== Your instructions ==
Copy the entries below verbatim, omitting any pictures they contain.

***** Data *****

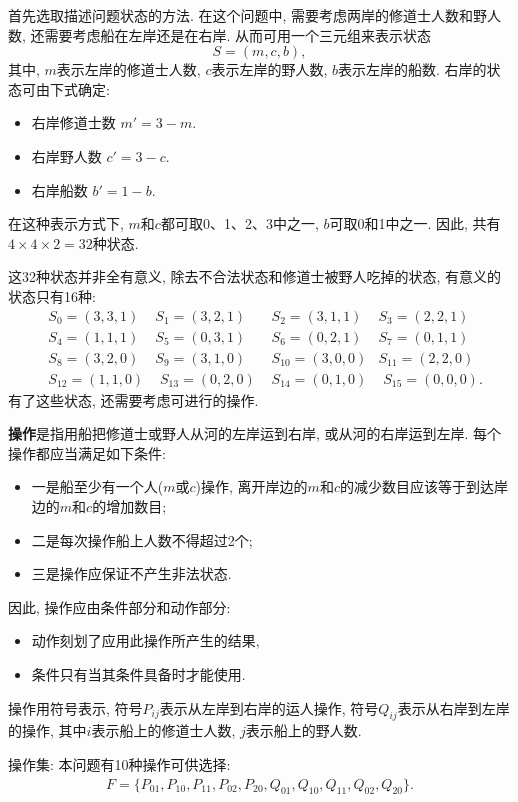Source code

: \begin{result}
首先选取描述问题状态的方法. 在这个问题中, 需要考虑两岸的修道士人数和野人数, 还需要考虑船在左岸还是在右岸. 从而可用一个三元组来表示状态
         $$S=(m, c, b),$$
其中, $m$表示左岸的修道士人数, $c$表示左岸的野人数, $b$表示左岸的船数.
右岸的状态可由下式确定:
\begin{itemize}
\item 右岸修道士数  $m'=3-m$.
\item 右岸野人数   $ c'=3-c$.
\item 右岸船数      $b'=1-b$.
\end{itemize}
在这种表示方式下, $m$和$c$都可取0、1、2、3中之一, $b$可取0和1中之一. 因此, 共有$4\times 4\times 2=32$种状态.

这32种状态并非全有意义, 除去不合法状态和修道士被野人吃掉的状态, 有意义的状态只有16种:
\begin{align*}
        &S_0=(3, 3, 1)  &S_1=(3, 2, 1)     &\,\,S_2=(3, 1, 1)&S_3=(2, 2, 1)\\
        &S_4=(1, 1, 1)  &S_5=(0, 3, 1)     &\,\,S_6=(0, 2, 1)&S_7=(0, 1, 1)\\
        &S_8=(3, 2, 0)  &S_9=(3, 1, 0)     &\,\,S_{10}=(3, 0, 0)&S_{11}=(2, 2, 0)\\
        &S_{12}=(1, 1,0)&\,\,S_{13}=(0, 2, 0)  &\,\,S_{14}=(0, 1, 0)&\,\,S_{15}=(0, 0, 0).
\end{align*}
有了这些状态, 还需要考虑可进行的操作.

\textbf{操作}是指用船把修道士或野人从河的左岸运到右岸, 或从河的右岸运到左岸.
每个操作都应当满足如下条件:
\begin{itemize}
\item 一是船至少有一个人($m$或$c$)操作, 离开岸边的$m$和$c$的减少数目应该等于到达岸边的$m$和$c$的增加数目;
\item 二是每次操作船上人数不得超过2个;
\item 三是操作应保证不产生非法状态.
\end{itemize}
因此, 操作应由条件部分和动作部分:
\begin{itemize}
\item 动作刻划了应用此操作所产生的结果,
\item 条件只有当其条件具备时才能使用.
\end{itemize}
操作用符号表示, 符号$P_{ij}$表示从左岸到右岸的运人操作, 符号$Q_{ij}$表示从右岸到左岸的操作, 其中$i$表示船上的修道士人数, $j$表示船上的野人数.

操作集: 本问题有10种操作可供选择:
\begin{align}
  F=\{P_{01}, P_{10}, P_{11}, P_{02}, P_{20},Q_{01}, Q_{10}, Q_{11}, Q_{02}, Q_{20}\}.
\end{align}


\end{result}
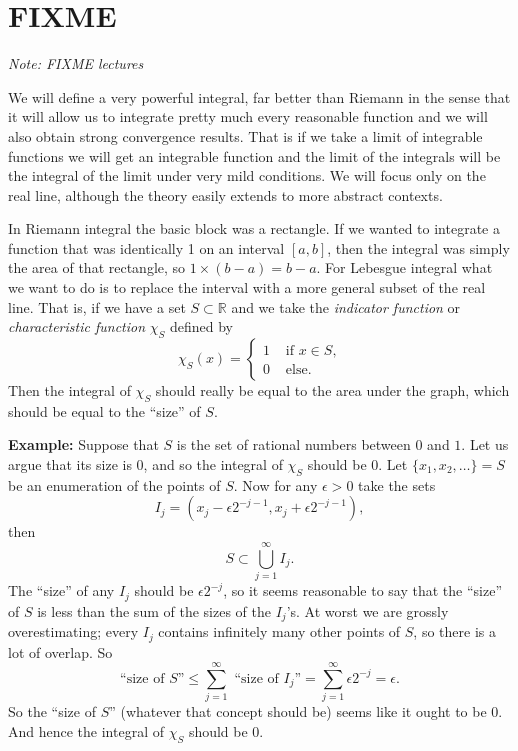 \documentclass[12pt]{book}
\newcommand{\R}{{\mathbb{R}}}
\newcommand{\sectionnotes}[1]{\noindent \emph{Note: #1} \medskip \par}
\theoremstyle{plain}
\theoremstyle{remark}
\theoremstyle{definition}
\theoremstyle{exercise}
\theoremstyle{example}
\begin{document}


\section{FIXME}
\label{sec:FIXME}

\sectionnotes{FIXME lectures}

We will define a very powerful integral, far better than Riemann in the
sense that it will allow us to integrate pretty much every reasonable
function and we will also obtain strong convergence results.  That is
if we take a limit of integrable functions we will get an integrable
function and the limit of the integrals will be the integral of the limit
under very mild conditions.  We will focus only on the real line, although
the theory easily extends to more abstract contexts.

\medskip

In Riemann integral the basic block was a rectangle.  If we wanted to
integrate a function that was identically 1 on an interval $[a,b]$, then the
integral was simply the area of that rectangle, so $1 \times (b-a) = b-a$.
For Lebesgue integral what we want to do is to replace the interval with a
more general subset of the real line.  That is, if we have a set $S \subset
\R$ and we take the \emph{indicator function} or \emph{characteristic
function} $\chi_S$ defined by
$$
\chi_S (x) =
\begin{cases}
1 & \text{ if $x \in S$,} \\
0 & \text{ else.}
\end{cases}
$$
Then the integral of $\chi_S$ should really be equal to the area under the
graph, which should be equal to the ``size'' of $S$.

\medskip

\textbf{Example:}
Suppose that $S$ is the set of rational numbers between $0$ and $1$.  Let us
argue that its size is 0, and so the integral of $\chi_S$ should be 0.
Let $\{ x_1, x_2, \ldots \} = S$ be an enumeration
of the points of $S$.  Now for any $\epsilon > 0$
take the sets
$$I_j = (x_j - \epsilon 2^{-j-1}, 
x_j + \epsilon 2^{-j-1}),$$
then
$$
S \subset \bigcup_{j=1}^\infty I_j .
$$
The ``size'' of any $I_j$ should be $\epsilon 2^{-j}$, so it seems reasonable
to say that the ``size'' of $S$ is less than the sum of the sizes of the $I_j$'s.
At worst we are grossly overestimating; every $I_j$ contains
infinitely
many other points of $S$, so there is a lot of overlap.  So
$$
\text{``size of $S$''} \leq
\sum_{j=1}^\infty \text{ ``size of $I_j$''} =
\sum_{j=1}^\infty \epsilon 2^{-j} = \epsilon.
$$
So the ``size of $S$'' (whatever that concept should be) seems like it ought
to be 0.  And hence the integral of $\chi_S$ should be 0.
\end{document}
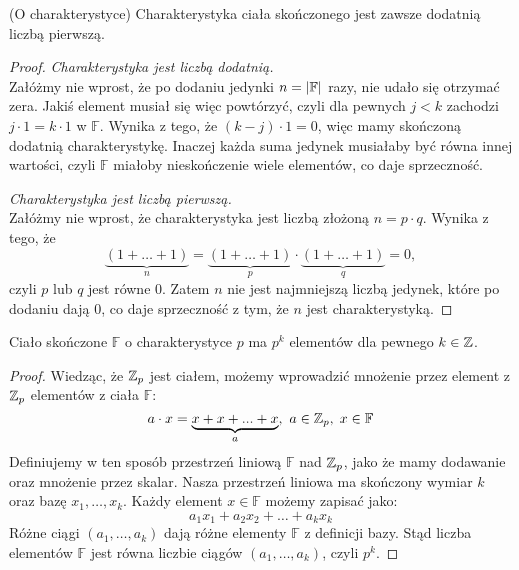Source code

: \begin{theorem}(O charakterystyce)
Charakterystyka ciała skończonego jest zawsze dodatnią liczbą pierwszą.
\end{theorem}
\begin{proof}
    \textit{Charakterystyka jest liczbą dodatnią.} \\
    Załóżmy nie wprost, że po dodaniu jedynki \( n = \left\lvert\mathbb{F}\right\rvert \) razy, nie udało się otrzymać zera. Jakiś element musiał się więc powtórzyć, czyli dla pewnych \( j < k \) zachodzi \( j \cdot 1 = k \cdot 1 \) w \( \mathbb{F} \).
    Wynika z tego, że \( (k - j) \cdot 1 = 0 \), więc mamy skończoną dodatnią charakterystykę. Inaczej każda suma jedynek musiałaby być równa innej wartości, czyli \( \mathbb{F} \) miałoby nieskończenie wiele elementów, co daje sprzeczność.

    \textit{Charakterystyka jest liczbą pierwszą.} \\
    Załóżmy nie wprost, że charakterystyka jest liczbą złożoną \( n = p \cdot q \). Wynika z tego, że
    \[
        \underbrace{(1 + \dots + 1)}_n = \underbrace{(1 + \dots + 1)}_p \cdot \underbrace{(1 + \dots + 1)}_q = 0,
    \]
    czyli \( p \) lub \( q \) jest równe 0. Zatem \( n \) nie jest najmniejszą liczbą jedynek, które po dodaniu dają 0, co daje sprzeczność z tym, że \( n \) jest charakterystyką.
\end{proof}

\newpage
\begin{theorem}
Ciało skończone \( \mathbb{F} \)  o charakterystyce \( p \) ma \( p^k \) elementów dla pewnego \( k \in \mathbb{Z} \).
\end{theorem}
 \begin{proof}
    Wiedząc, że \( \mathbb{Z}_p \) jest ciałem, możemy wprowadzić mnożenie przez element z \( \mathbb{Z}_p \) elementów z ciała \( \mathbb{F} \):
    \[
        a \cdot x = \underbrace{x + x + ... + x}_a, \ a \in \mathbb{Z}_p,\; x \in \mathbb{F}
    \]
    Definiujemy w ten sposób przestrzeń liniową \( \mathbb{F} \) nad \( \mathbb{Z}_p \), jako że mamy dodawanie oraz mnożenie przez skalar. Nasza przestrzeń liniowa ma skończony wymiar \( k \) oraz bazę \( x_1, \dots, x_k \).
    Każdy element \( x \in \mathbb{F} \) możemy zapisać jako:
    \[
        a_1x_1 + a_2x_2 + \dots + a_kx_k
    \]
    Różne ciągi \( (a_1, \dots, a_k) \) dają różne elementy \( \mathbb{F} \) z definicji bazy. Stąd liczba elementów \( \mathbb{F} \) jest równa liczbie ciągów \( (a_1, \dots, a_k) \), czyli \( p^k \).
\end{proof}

*****

== Answer to the problem ==
Source code

: \begin{result}
首先选取描述问题状态的方法. 在这个问题中, 需要考虑两岸的修道士人数和野人数, 还需要考虑船在左岸还是在右岸. 从而可用一个三元组来表示状态
         $$S=(m, c, b),$$
其中, $m$表示左岸的修道士人数, $c$表示左岸的野人数, $b$表示左岸的船数.
右岸的状态可由下式确定:
\begin{itemize}
\item 右岸修道士数  $m'=3-m$.
\item 右岸野人数   $ c'=3-c$.
\item 右岸船数      $b'=1-b$.
\end{itemize}
在这种表示方式下, $m$和$c$都可取0、1、2、3中之一, $b$可取0和1中之一. 因此, 共有$4\times 4\times 2=32$种状态.

这32种状态并非全有意义, 除去不合法状态和修道士被野人吃掉的状态, 有意义的状态只有16种:
\begin{align*}
        &S_0=(3, 3, 1)  &S_1=(3, 2, 1)     &\,\,S_2=(3, 1, 1)&S_3=(2, 2, 1)\\
        &S_4=(1, 1, 1)  &S_5=(0, 3, 1)     &\,\,S_6=(0, 2, 1)&S_7=(0, 1, 1)\\
        &S_8=(3, 2, 0)  &S_9=(3, 1, 0)     &\,\,S_{10}=(3, 0, 0)&S_{11}=(2, 2, 0)\\
        &S_{12}=(1, 1,0)&\,\,S_{13}=(0, 2, 0)  &\,\,S_{14}=(0, 1, 0)&\,\,S_{15}=(0, 0, 0).
\end{align*}
有了这些状态, 还需要考虑可进行的操作.

\textbf{操作}是指用船把修道士或野人从河的左岸运到右岸, 或从河的右岸运到左岸.
每个操作都应当满足如下条件:
\begin{itemize}
\item 一是船至少有一个人($m$或$c$)操作, 离开岸边的$m$和$c$的减少数目应该等于到达岸边的$m$和$c$的增加数目;
\item 二是每次操作船上人数不得超过2个;
\item 三是操作应保证不产生非法状态.
\end{itemize}
因此, 操作应由条件部分和动作部分:
\begin{itemize}
\item 动作刻划了应用此操作所产生的结果,
\item 条件只有当其条件具备时才能使用.
\end{itemize}
操作用符号表示, 符号$P_{ij}$表示从左岸到右岸的运人操作, 符号$Q_{ij}$表示从右岸到左岸的操作, 其中$i$表示船上的修道士人数, $j$表示船上的野人数.

操作集: 本问题有10种操作可供选择:
\begin{align}
  F=\{P_{01}, P_{10}, P_{11}, P_{02}, P_{20},Q_{01}, Q_{10}, Q_{11}, Q_{02}, Q_{20}\}.
\end{align}


\end{result}
 \documentclass[12pt]{book}
\newcommand{\R}{{\mathbb{R}}}
\newcommand{\sectionnotes}[1]{\noindent \emph{Note: #1} \medskip \par}
\theoremstyle{plain}
\theoremstyle{remark}
\theoremstyle{definition}
\theoremstyle{exercise}
\theoremstyle{example}
\begin{document}


\section{FIXME}
\label{sec:FIXME}

\sectionnotes{FIXME lectures}

We will define a very powerful integral, far better than Riemann in the
sense that it will allow us to integrate pretty much every reasonable
function and we will also obtain strong convergence results.  That is
if we take a limit of integrable functions we will get an integrable
function and the limit of the integrals will be the integral of the limit
under very mild conditions.  We will focus only on the real line, although
the theory easily extends to more abstract contexts.

\medskip

In Riemann integral the basic block was a rectangle.  If we wanted to
integrate a function that was identically 1 on an interval $[a,b]$, then the
integral was simply the area of that rectangle, so $1 \times (b-a) = b-a$.
For Lebesgue integral what we want to do is to replace the interval with a
more general subset of the real line.  That is, if we have a set $S \subset
\R$ and we take the \emph{indicator function} or \emph{characteristic
function} $\chi_S$ defined by
$$
\chi_S (x) =
\begin{cases}
1 & \text{ if $x \in S$,} \\
0 & \text{ else.}
\end{cases}
$$
Then the integral of $\chi_S$ should really be equal to the area under the
graph, which should be equal to the ``size'' of $S$.

\medskip

\textbf{Example:}
Suppose that $S$ is the set of rational numbers between $0$ and $1$.  Let us
argue that its size is 0, and so the integral of $\chi_S$ should be 0.
Let $\{ x_1, x_2, \ldots \} = S$ be an enumeration
of the points of $S$.  Now for any $\epsilon > 0$
take the sets
$$I_j = (x_j - \epsilon 2^{-j-1}, 
x_j + \epsilon 2^{-j-1}),$$
then
$$
S \subset \bigcup_{j=1}^\infty I_j .
$$
The ``size'' of any $I_j$ should be $\epsilon 2^{-j}$, so it seems reasonable
to say that the ``size'' of $S$ is less than the sum of the sizes of the $I_j$'s.
At worst we are grossly overestimating; every $I_j$ contains
infinitely
many other points of $S$, so there is a lot of overlap.  So
$$
\text{``size of $S$''} \leq
\sum_{j=1}^\infty \text{ ``size of $I_j$''} =
\sum_{j=1}^\infty \epsilon 2^{-j} = \epsilon.
$$
So the ``size of $S$'' (whatever that concept should be) seems like it ought
to be 0.  And hence the integral of $\chi_S$ should be 0.
\end{document}
Source code

: \begin{theorem}(O charakterystyce)
Charakterystyka ciała skończonego jest zawsze dodatnią liczbą pierwszą.
\end{theorem}
\begin{proof}
    \textit{Charakterystyka jest liczbą dodatnią.} \\
    Załóżmy nie wprost, że po dodaniu jedynki \( n = \left\lvert\mathbb{F}\right\rvert \) razy, nie udało się otrzymać zera. Jakiś element musiał się więc powtórzyć, czyli dla pewnych \( j < k \) zachodzi \( j \cdot 1 = k \cdot 1 \) w \( \mathbb{F} \).
    Wynika z tego, że \( (k - j) \cdot 1 = 0 \), więc mamy skończoną dodatnią charakterystykę. Inaczej każda suma jedynek musiałaby być równa innej wartości, czyli \( \mathbb{F} \) miałoby nieskończenie wiele elementów, co daje sprzeczność.

    \textit{Charakterystyka jest liczbą pierwszą.} \\
    Załóżmy nie wprost, że charakterystyka jest liczbą złożoną \( n = p \cdot q \). Wynika z tego, że
    \[
        \underbrace{(1 + \dots + 1)}_n = \underbrace{(1 + \dots + 1)}_p \cdot \underbrace{(1 + \dots + 1)}_q = 0,
    \]
    czyli \( p \) lub \( q \) jest równe 0. Zatem \( n \) nie jest najmniejszą liczbą jedynek, które po dodaniu dają 0, co daje sprzeczność z tym, że \( n \) jest charakterystyką.
\end{proof}

\newpage
\begin{theorem}
Ciało skończone \( \mathbb{F} \)  o charakterystyce \( p \) ma \( p^k \) elementów dla pewnego \( k \in \mathbb{Z} \).
\end{theorem}
 \begin{proof}
    Wiedząc, że \( \mathbb{Z}_p \) jest ciałem, możemy wprowadzić mnożenie przez element z \( \mathbb{Z}_p \) elementów z ciała \( \mathbb{F} \):
    \[
        a \cdot x = \underbrace{x + x + ... + x}_a, \ a \in \mathbb{Z}_p,\; x \in \mathbb{F}
    \]
    Definiujemy w ten sposób przestrzeń liniową \( \mathbb{F} \) nad \( \mathbb{Z}_p \), jako że mamy dodawanie oraz mnożenie przez skalar. Nasza przestrzeń liniowa ma skończony wymiar \( k \) oraz bazę \( x_1, \dots, x_k \).
    Każdy element \( x \in \mathbb{F} \) możemy zapisać jako:
    \[
        a_1x_1 + a_2x_2 + \dots + a_kx_k
    \]
    Różne ciągi \( (a_1, \dots, a_k) \) dają różne elementy \( \mathbb{F} \) z definicji bazy. Stąd liczba elementów \( \mathbb{F} \) jest równa liczbie ciągów \( (a_1, \dots, a_k) \), czyli \( p^k \).
\end{proof}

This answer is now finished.